Create New Organizations Dedicated to Building Social Capital

Two of the SCLC foundations went a step beyond advisory boards, creating independent organizations with a mission of building social capital. In 2003, the Winston-Salem Foundation convened a diverse group of community leaders (neighborhood, business, nonprofit, elected officials, clergy) to form the ECHO Council. This group has focused on building trusting relationships among one another, as well as formulating strategies to impact social capital communitywide.

The second example of a community foundation establishing a new organization dedicated to social capital is the Women's Giving Circle in York, Pennsylvania. The group makes grants to local organizations that are carrying out work to increase citizen engagement in local politics and diversify the community's leadership base. In addition, the group models the building of social capital by intentionally reaching out to a diverse membership and facilitating building of trusting relationships among members.

Initiatives to Build Bridging Social Capital

The ECHO Council and the York Giving Circle illustrate how a foundation can establish an organization that explicitly promotes building new relationships across lines such as race, ethnicity, class, and age. This relationship-building work can also be stimulated through initiatives that do not involve creation of new organizations. For example, the York Community Foundation convened the Agape Project as a means of building connections between parishioners in two predominantly African American churches and two predominantly white churches. Over the course of a year, the participants visited each other's churches for Sunday services, attended facilitated meetings each month to tackle "difficult issues," and met informally in one another's homes over meals.

The community foundations in Rochester and Greensboro adopted a more individualized approach to building relationships across race and ethnicity. These two foundations each implemented the Mosaic Project, where community leaders are assigned to biracial or biethnic pairs and then asked to carry out conversations on a set of specific topics over the course of a year. Rochester has involved more than 500 leaders in four phases of the project, while Greensboro recruited 150 participants to its initial class.

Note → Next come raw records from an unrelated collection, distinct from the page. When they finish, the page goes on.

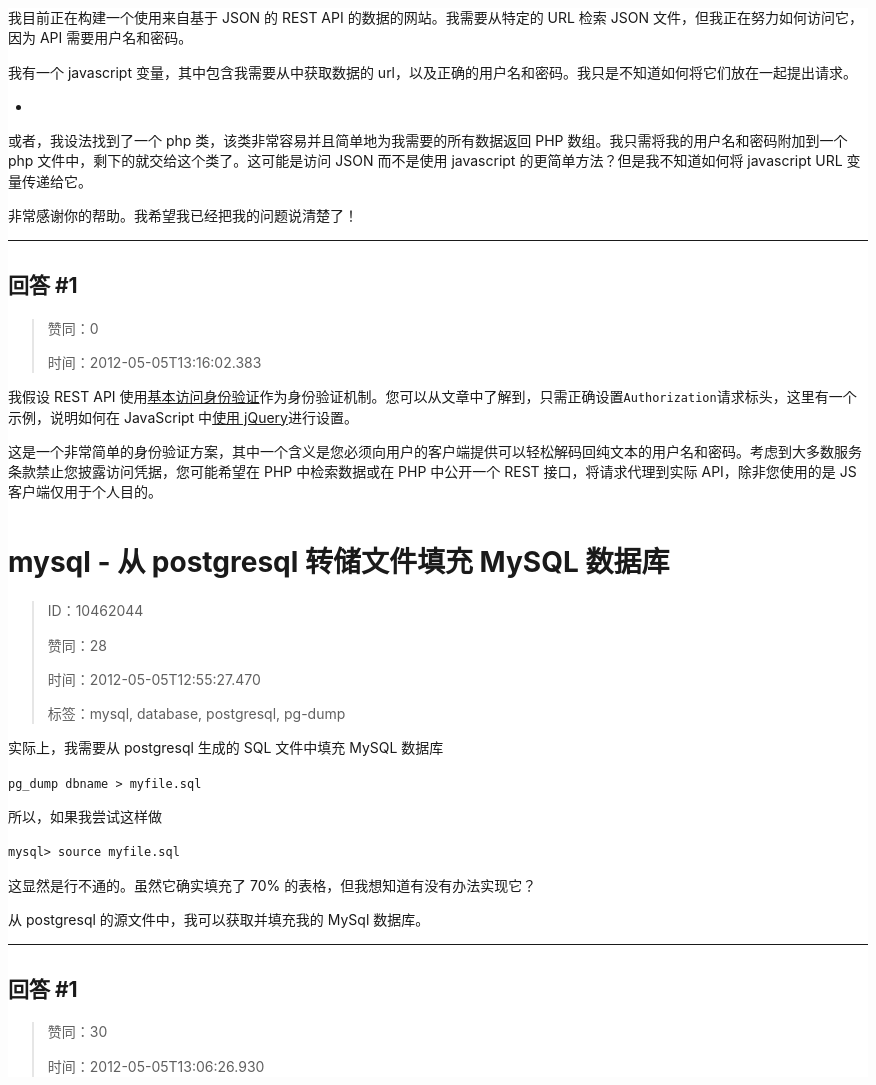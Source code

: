 我目前正在构建一个使用来自基于 JSON 的 REST API 的数据的网站。我需要从特定的 URL 检索 JSON 文件，但我正在努力如何访问它，因为 API 需要用户名和密码。

我有一个 javascript 变量，其中包含我需要从中获取数据的 url，以及正确的用户名和密码。我只是不知道如何将它们放在一起提出请求。

-

或者，我设法找到了一个 php 类，该类非常容易并且简单地为我需要的所有数据返回 PHP 数组。我只需将我的用户名和密码附加到一个 php 文件中，剩下的就交给这个类了。这可能是访问 JSON 而不是使用 javascript 的更简单方法？但是我不知道如何将 javascript URL 变量传递给它。

非常感谢你的帮助。我希望我已经把我的问题说清楚了！

* * *

## 回答 #1

> 赞同：0
> 
> 时间：2012-05-05T13:16:02.383

我假设 REST API 使用[基本访问身份验证](http://en.wikipedia.org/wiki/Basic_access_authentication)作为身份验证机制。您可以从文章中了解到，只需正确设置`Authorization`请求标头，这里有一个示例，说明如何在 JavaScript 中[使用 jQuery](http://dothow.blogspot.com/2009/05/http-basic-authentication-with-jquery.html)进行设置。

这是一个非常简单的身份验证方案，其中一个含义是您必须向用户的客户端提供可以轻松解码回纯文本的用户名和密码。考虑到大多数服务条款禁止您披露访问凭据，您可能希望在 PHP 中检索数据或在 PHP 中公开一个 REST 接口，将请求代理到实际 API，除非您使用的是 JS 客户端仅用于个人目的。

# mysql - 从 postgresql 转储文件填充 MySQL 数据库

> ID：10462044
> 
> 赞同：28
> 
> 时间：2012-05-05T12:55:27.470
> 
> 标签：mysql, database, postgresql, pg-dump

实际上，我需要从 postgresql 生成的 SQL 文件中填充 MySQL 数据库

```
pg_dump dbname > myfile.sql 
```

所以，如果我尝试这样做

```
mysql> source myfile.sql 
```

这显然是行不通的。虽然它确实填充了 70% 的表格，但我想知道有没有办法实现它？

从 postgresql 的源文件中，我可以获取并填充我的 MySql 数据库。

* * *

## 回答 #1

> 赞同：30
> 
> 时间：2012-05-05T13:06:26.930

The Mosaic process was intended to provide each pair of participants with experiences that would allow them to develop a long-term, trusting relationship. Many of the partners have indeed become quite close. For example, in Rochester, the white CEO of a large local grocery chain became a vocal supporter of an African American candidate for mayor whom he met through the program--a fact that seemed quite odd to those in the community who did not know about the role of the Mosaic Project.

Advocacy for Prosoeial Attitudes and Behavior

In most of the strategies described here, the community foundation is implicitly calling for a particular change in the structure, culture, or behavior of the community. Many of the foundations in the Learning Circle have also made explicit calls for community change (that is, advocacy).

For example, the Rochester Area Community Foundation advocated for increased participation in electoral politics through a campaign called "New York Matters." Staff at the Maine Community Foundation wrote opinion pieces for local newspapers calling for increased acceptance of Muslims and African immigrants in the wake of high-profile acts of intolerance (such as the throwing of a pig head at a local mosque). Likewise, the Grand Rapids Community Foundation took the lead in responding to a racially charged incident involving the local police department, pointing out that more open, accepting attitudes were needed to prevent escalation of interracial mistrust. The Gulf Coast Community Foundation in Sarasota, Florida, took the lead in a campaign to convince transplanted residents that they should invest more resources in public education, and more generally should form stronger interpersonal connections with the community's longer-term residents and the younger generation.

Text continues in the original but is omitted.